Given any two disjoint sets $A$ and $B$ note if there exists two injections $f:A\to B$ and $g:B\to A$ then we can construct another injection $h:A\cup B\to A\cup B$ as follows:
$$h(x)=\begin{cases}f(x)&\text{ if }x\in A\\g(x)&\text{ if }x\in B\end{cases}$$
Now if we construct a digraph $D$ such that $V(D)=A\cup B$ and $E(D)=\{(x,h(x)):x\in A\cup B\}$ we see $D$ must be bipartite with parts $A$ and $B$ since the edges in $E(D)$ alternate between vertices that belong to $A$ and vertices that belong to $B$. Further if we let $\mathscr{C}$ be the set of all weakly connected components $C\subseteq D$ and define $\mathcal{A}=\{V(C)\cap A:C\in \mathscr{C}\}$ as well as $\mathcal{B}=\{V(C)\cap B:C\in \mathscr{C}\}$ then we see $\mathcal{A}$ is a partition of $A$ while $\mathcal{B}$ is a partition of $B$ thus if we can show for any $C\in \mathscr{C}$ that $|V(C)\cap A|=|V(C)\cap B|$ then this will prove $|A|=|B|$. To do this note note that since $D$ has no sink vertices and for any vertex $v\in V(D)$ we have $\text{deg}^{+}(v)=\text{deg}^{-}(v)=1$ this means that every weakly connected component $C\in\mathscr{C}$ must be either a cycle, an out-ray or a double-ray. However if any weakly connected component $C\in \mathscr{C}$ is a cycle then because $D$ is bipartite with parts $A$ and $B$ this means $C$ must have an even number of vertices, where half of them are in $A$ and half are in $B$ therefore $|V(C)\cap A|=|V(C)\cap B|$. Likewise if any weakly connected component $C\in\mathscr{C}$ is either an out-ray or a double-ray then since the arcs in $C$ alternate between vertices in $A$ and vertices in $B$ we have $|V(C)\cap A|=\aleph_0$ and $|V(C)\cap B|=\aleph_0$ therefore $|V(C)\cap A|=|V(C)\cap B|$ thus by our previous reasoning we must have that $|A|=|B|$.

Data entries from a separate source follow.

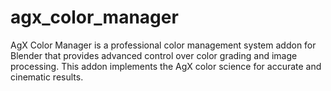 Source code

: # agx_color_manager
AgX Color Manager is a professional color management system addon for Blender that provides advanced control over color grading and image processing. This addon implements the AgX color science for accurate and cinematic results.
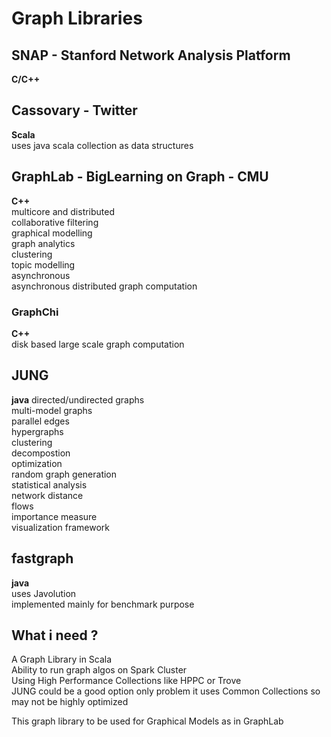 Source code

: Graph Libraries
===============

SNAP - Stanford Network Analysis Platform
-----------------------------------------
__C/C++__

Cassovary - Twitter
-------------------
__Scala__  
uses java scala collection as data structures

GraphLab - BigLearning on Graph - CMU
-------------------------------------
__C++__  
multicore and distributed  
collaborative filtering  
graphical modelling  
graph analytics  
clustering  
topic modelling  
asynchronous  
asynchronous distributed graph computation  

### GraphChi
__C++__  
disk based large scale graph computation  

JUNG
----
__java__
directed/undirected graphs  
multi-model graphs  
parallel edges  
hypergraphs  
clustering  
decompostion  
optimization  
random graph generation  
statistical analysis  
network distance  
flows  
importance measure  
visualization framework  

fastgraph
---------
__java__  
uses Javolution  
implemented mainly for benchmark purpose  

What i need ?
-------------
A Graph Library in Scala  
Ability to run graph algos on Spark Cluster  
Using High Performance Collections like HPPC or Trove  
JUNG could be a good option only problem it uses Common Collections so may not be highly optimized  

This graph library to be used for Graphical Models as in GraphLab   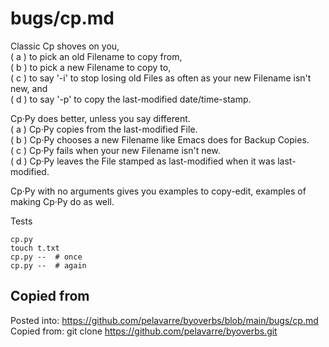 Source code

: # bugs/cp.md

Classic Cp shoves on you,<br>
( a ) to pick an old Filename to copy from,<br>
( b ) to pick a new Filename to copy to,<br>
( c ) to say '-i' to stop losing old Files as often as your new Filename isn't new,
and <br>
( d ) to say '-p' to copy the last-modified date/time-stamp.

Cp·Py does better, unless you say different.<br>
( a ) Cp·Py copies from the last-modified File.<br>
( b ) Cp·Py chooses a new Filename like Emacs does for Backup Copies.<br>
( c ) Cp·Py fails when your new Filename isn't new.<br>
( d ) Cp·Py leaves the File stamped as last-modified when it was last-modified.

Cp·Py with no arguments gives you examples to copy-edit,
examples of making Cp·Py do as well.

Tests

    cp.py
    touch t.txt
    cp.py --  # once
    cp.py --  # again

## Copied from

Posted into:  https://github.com/pelavarre/byoverbs/blob/main/bugs/cp.md
<br>
Copied from:  git clone https://github.com/pelavarre/byoverbs.git
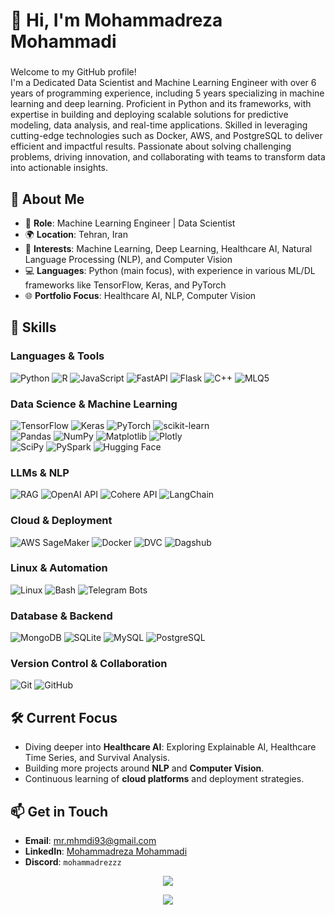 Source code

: # 👋 Hi, I'm Mohammadreza Mohammadi
### <div>
Welcome to my GitHub profile!  
I'm a Dedicated Data Scientist and Machine Learning Engineer with over 6 years of programming experience,
including 5 years specializing in machine learning and deep learning. Proficient in Python and its
frameworks, with expertise in building and deploying scalable solutions for predictive modeling, data
analysis, and real-time applications. Skilled in leveraging cutting-edge technologies such as Docker, AWS,
and PostgreSQL to deliver efficient and impactful results. Passionate about solving challenging problems,
driving innovation, and collaborating with teams to transform data into actionable insights.
</div>

## 🌟 About Me

- 💼 **Role**: Machine Learning Engineer | Data Scientist  
- 🌍 **Location**: Tehran, Iran  
- 🧠 **Interests**: Machine Learning, Deep Learning, Healthcare AI, Natural Language Processing (NLP), and Computer Vision  
- 💻 **Languages**: Python (main focus), with experience in various ML/DL frameworks like TensorFlow, Keras, and PyTorch  
- 🌐 **Portfolio Focus**: Healthcare AI, NLP, Computer Vision  

## 🔧 Skills  

### **Languages & Tools**
![Python](https://img.shields.io/badge/python-3670A0?style=plastic&logo=python&logoColor=ffdd54) ![R](https://img.shields.io/badge/R-276DC3?style=plastic&logo=r&logoColor=white) ![JavaScript](https://img.shields.io/badge/javascript-%23323330.svg?style=plastic&logo=javascript&logoColor=%23F7DF1E) ![FastAPI](https://img.shields.io/badge/FastAPI-005571?style=plastic&logo=fastapi) ![Flask](https://img.shields.io/badge/flask-%23000.svg?style=plastic&logo=flask&logoColor=white) ![C++](https://img.shields.io/badge/C%2B%2B-%2300599C.svg?style=plastic&logo=c%2B%2B&logoColor=white) ![MLQ5](https://img.shields.io/badge/MLQ5-%2300A1E4.svg?style=plastic&logo=tradingview&logoColor=white)  
### **Data Science & Machine Learning**
![TensorFlow](https://img.shields.io/badge/TensorFlow-%23FF6F00.svg?style=plastic&logo=TensorFlow&logoColor=white) ![Keras](https://img.shields.io/badge/Keras-%23D00000.svg?style=plastic&logo=Keras&logoColor=white) ![PyTorch](https://img.shields.io/badge/PyTorch-%23EE4C2C.svg?style=plastic&logo=PyTorch&logoColor=white) ![scikit-learn](https://img.shields.io/badge/scikit--learn-%23F7931E.svg?style=plastic&logo=scikit-learn&logoColor=white)  
![Pandas](https://img.shields.io/badge/pandas-%23150458.svg?style=plastic&logo=pandas&logoColor=white) ![NumPy](https://img.shields.io/badge/numpy-%23013243.svg?style=plastic&logo=numpy&logoColor=white) ![Matplotlib](https://img.shields.io/badge/Matplotlib-%23ffffff.svg?style=plastic&logo=Matplotlib&logoColor=black) ![Plotly](https://img.shields.io/badge/Plotly-%233F4F75.svg?style=plastic&logo=plotly&logoColor=white)  
![SciPy](https://img.shields.io/badge/SciPy-%230C55A5.svg?style=plastic&logo=scipy&logoColor=white) ![PySpark](https://img.shields.io/badge/PySpark-%23E25A1C.svg?style=plastic&logo=apache-spark&logoColor=white) ![Hugging Face](https://img.shields.io/badge/HuggingFace-%23FFCC4D.svg?style=plastic&logo=huggingface&logoColor=black)  

### **LLMs & NLP**
![RAG](https://img.shields.io/badge/RAG-%230081CB.svg?style=plastic&logo=ai&logoColor=white) ![OpenAI API](https://img.shields.io/badge/OpenAI-412991?style=plastic&logo=openai&logoColor=white) ![Cohere API](https://img.shields.io/badge/Cohere-%230092CC.svg?style=plastic&logo=cohere&logoColor=white) ![LangChain](https://img.shields.io/badge/LangChain-%23333333.svg?style=plastic&logo=langchain&logoColor=yellow)
### **Cloud & Deployment**
![AWS SageMaker](https://img.shields.io/badge/AWS_SageMaker-232F3E?style=plastic&logo=amazon-aws&logoColor=white) ![Docker](https://img.shields.io/badge/docker-%230db7ed.svg?style=plastic&logo=docker&logoColor=white) ![DVC](https://img.shields.io/badge/DVC-%23FF6F00.svg?style=plastic&logo=dvc&logoColor=white) ![Dagshub](https://img.shields.io/badge/Dagshub-%230080FF.svg?style=plastic&logo=dagshub&logoColor=white)
### **Linux & Automation**
![Linux](https://img.shields.io/badge/Linux-FCC624?style=plastic&logo=linux&logoColor=black) ![Bash](https://img.shields.io/badge/bash-%23121011.svg?style=plastic&logo=gnu-bash&logoColor=white) ![Telegram Bots](https://img.shields.io/badge/Telegram_Bots-0088CC?style=plastic&logo=telegram&logoColor=white)
### **Database & Backend**
![MongoDB](https://img.shields.io/badge/MongoDB-%234ea94b.svg?style=plastic&logo=mongodb&logoColor=white) ![SQLite](https://img.shields.io/badge/sqlite-%2307405e.svg?style=plastic&logo=sqlite&logoColor=white) ![MySQL](https://img.shields.io/badge/mysql-4479A1.svg?style=plastic&logo=mysql&logoColor=white) ![PostgreSQL](https://img.shields.io/badge/PostgreSQL-%23336791.svg?style=plastic&logo=postgresql&logoColor=white)
### **Version Control & Collaboration**
![Git](https://img.shields.io/badge/git-%23F05033.svg?style=plastic&logo=git&logoColor=white) ![GitHub](https://img.shields.io/badge/github-%23121011.svg?style=plastic&logo=github&logoColor=white)

## 🛠️ Current Focus

- Diving deeper into **Healthcare AI**: Exploring Explainable AI, Healthcare Time Series, and Survival Analysis.  
- Building more projects around **NLP** and **Computer Vision**.  
- Continuous learning of **cloud platforms** and deployment strategies.  

## 📫 Get in Touch

- **Email**: mr.mhmdi93@gmail.com  
- **LinkedIn**: [Mohammadreza Mohammadi](https://www.linkedin.com/in/mohammadreza-mohammadi94)  
- **Discord**: `mohammadrezzz`  

<div align="center">
  
  ![](https://github-readme-streak-stats.herokuapp.com/?user=mohammadreza-mohammadi94&theme=dark&hide_border=true)  
    
  ![](https://github-readme-stats.vercel.app/api/top-langs/?username=mohammadreza-mohammadi94&theme=dark&hide_border=true&include_all_commits=false&count_private=false&layout=compact)

</div>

So is the proof I wrote above correct? Or did I make a mistake somewhere? I don't see anything wrong with it, however its pretty short thus I feel like there could be an error.
It starts out well, but at
you're implicitly invoking the axiom of choice to assert that you can pick one bijection for each $C$ and union them all together to a bijection between $A$ and $B$. Since the Cantor-Bernstein theorem actually holds without the axiom of choice, this is at best untidy.
The standard proof gets around this by describing exactly one bijection between $C\cap A$ and $C\cap B$, depending on its shape. But your writeup stops just short of that in the case of cycle or a double-ray.
It's easy enough to fix that by saying, for example, that in those cases you always take the edges that come from $f$ rather than the edges that come from $g$. This will yield the standard proof in graph-theoretic language.